----- Dataset

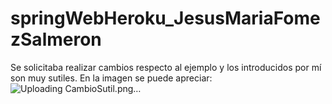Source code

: # springWebHeroku_JesusMariaFomezSalmeron
Se solicitaba realizar cambios respecto al ejemplo y los introducidos por mí son muy sutiles. En la imagen se puede apreciar:
<img>
![Uploading CambioSutil.png…]()
</img>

----------

Give again, exactly, every line from the one holding "Se solicitaba realizar" to the last line of the data.

Se solicitaba realizar cambios respecto al ejemplo y los introducidos por mí son muy sutiles. En la imagen se puede apreciar:
<img>
![Uploading CambioSutil.png…]()
</img>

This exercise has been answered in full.